### Materials provided
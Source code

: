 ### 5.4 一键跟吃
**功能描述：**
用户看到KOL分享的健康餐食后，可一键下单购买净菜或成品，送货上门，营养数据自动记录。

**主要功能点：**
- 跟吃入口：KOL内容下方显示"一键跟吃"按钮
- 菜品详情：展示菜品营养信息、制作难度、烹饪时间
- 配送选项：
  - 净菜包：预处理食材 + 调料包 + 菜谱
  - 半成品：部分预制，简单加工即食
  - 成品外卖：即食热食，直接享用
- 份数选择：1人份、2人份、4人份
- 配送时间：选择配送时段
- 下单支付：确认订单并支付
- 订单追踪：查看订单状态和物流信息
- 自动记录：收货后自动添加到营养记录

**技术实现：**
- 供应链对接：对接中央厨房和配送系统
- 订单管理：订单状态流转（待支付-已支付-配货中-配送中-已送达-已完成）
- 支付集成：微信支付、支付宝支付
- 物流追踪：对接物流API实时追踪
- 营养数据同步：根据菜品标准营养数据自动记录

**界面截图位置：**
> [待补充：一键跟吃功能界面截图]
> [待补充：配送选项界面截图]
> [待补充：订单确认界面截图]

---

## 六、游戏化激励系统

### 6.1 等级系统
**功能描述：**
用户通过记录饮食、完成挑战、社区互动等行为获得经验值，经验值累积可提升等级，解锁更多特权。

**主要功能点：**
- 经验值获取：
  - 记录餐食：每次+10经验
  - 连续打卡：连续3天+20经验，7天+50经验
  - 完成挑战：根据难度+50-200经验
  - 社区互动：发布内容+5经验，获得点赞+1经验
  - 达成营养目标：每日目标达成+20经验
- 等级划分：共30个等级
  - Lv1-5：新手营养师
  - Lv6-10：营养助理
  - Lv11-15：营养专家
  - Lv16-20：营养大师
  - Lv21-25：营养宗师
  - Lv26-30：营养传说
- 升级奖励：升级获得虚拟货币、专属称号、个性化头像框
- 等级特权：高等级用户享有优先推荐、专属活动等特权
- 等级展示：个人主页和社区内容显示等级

### Task objective
Every line from the one containing "- 完成挑战：根据难度+50-200经验" through the last line of the entries should be output exactly; nothing else belongs in the reply.

### Exercise solution
  - 完成挑战：根据难度+50-200经验
  - 社区互动：发布内容+5经验，获得点赞+1经验
  - 达成营养目标：每日目标达成+20经验
- 等级划分：共30个等级
  - Lv1-5：新手营养师
  - Lv6-10：营养助理
  - Lv11-15：营养专家
  - Lv16-20：营养大师
  - Lv21-25：营养宗师
  - Lv26-30：营养传说
- 升级奖励：升级获得虚拟货币、专属称号、个性化头像框
- 等级特权：高等级用户享有优先推荐、专属活动等特权
- 等级展示：个人主页和社区内容显示等级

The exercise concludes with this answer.